Holy shit, y’all. I just looked up and there was a fox in our yard. A fucking fox. I know this is no biggie to most people but it kind of blows my mind that we live so far out in the country that there are actual foxen that live in our hills. Also, spellcheck refuses to recognize the word “foxen” although it is clearly a word. One ox, two oxen. One fox, two foxen. This is all basic linguistic stuff here. Also, Victor and I are having a huge argument about whether or not to feed the foxen and I say no because we have a fat little pug that I don’t want to get eaten but then Victor went and threw an apple at it and I was all “WTF? We don’t feed the foxen” and he was all “I was throwing the apple at it to chase it away” but Victor is a tremendous liar and he didn’t go to pick up the apple, probably because he knows foxen love apple cider. Also, everything I know about foxen I learned from “Fantastic Mr. Fox“, which was quite awesome but I suspect not completely fact-driven. This is probably all obvious even without the explanation.

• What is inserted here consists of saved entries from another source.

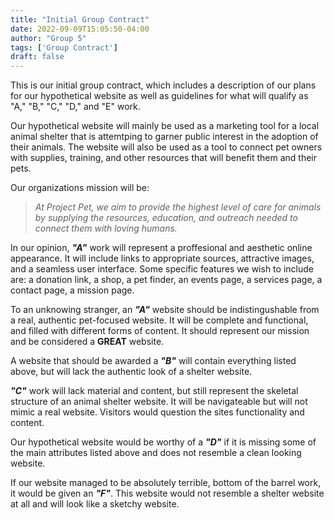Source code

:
```yaml
---
title: "Initial Group Contract"
date: 2022-09-09T15:05:50-04:00
author: "Group 5"
tags: ['Group Contract']
draft: false
---
```


This is our initial group contract, which includes a description of our plans for our hypothetical website as well as guidelines for what will qualify as "A," "B," "C," "D," and "E" work.

Our hypothetical website will mainly be used as a marketing tool for a local animal shelter that is attemtping to garner public interest in the adoption of their animals. The website will also be used as a tool to connect pet owners with supplies, training, and other resources that will benefit them and their pets.

Our organizations mission will be:

> *At Project Pet, we aim to provide the highest level of care for animals by supplying the resources, education, and outreach needed to connect them with loving humans.*

In our opinion, ***"A"*** work will represent a proffesional and aesthetic online appearance. It will include links to appropriate sources, attractive images, and a seamless user interface. Some specific features we wish to include are: a donation link, a shop, a pet finder, an events page, a services page, a contact page, a mission page.

To an unknowing stranger, an ***"A"*** website should be indistingushable from a real, authentic pet-focused website. It will be complete and functional, and filled with different forms of content. It should represent our mission and be considered a **GREAT** website. 

A website that should be awarded a ***"B"*** will contain everything listed above, but will lack the authentic look of a shelter website.

***"C"*** work will lack material and content, but still represent the skeletal structure of an animal shelter website. It will be navigateable but will not mimic a real website. Visitors would question the sites functionality and content.

Our hypothetical website would be worthy of a ***"D"*** if it is missing some of the main attributes listed above and does not resemble a clean looking website.

If our website managed to be absolutely terrible, bottom of the barrel work, it would be given an ***"F"***. This website would not resemble a shelter website at all and will look like a sketchy website.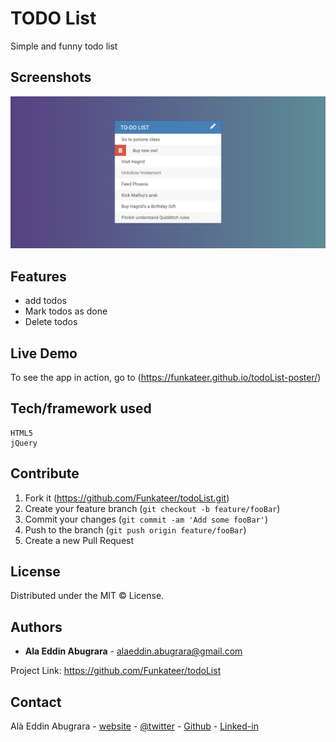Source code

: # TODO List
Simple and funny todo list


## Screenshots
![screenshot](img/todoList-poster.png)


## Features
- add todos
- Mark todos as done
- Delete todos

## Live Demo
To see the app in action, go to (https://funkateer.github.io/todoList-poster/)


## Tech/framework used
```
HTML5
jQuery
```


## Contribute
1. Fork it (<https://github.com/Funkateer/todoList.git>)
2. Create your feature branch (`git checkout -b feature/fooBar`)
3. Commit your changes (`git commit -am 'Add some fooBar'`)
4. Push to the branch (`git push origin feature/fooBar`)
5. Create a new Pull Request


## License
Distributed under the MIT ©  License.


## Authors
* **Ala Eddin Abugrara** - alaeddin.abugrara@gmail.com

Project Link: https://github.com/Funkateer/todoList


## Contact
Alà Eddin Abugrara - [website](http://www.alabugrara.com) - [@twitter](https://twitter.com/twitter_handle) - [Github](https://github.com/Funkateer) - [Linked-in](https://www.linkedin.com/in/al%C3%A0-eddin-abugrara-214ba5115/)


<!-- Markdown links & imgs  -->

Also? Today the exterminator came back out to spray for scorpions again and he found an enormous shedded snake skin next to the house and Victor was kind of afraid to tell me about it but then I went to go look at it and it was a used paper towel. Swear to God. Then Victor was all “Dude. That’s totally a snake skin. Look at the diamond scale pattern” and I was all “That’s a textured diamond-weave to absorb more wetness. You can tell it’s a paper towel because snake skins aren’t square and perforated” and I spread it out and then he was all “Huh. That’s a fucking paper towel.”
This is all true, y’all. We’re probably not going to survive the year.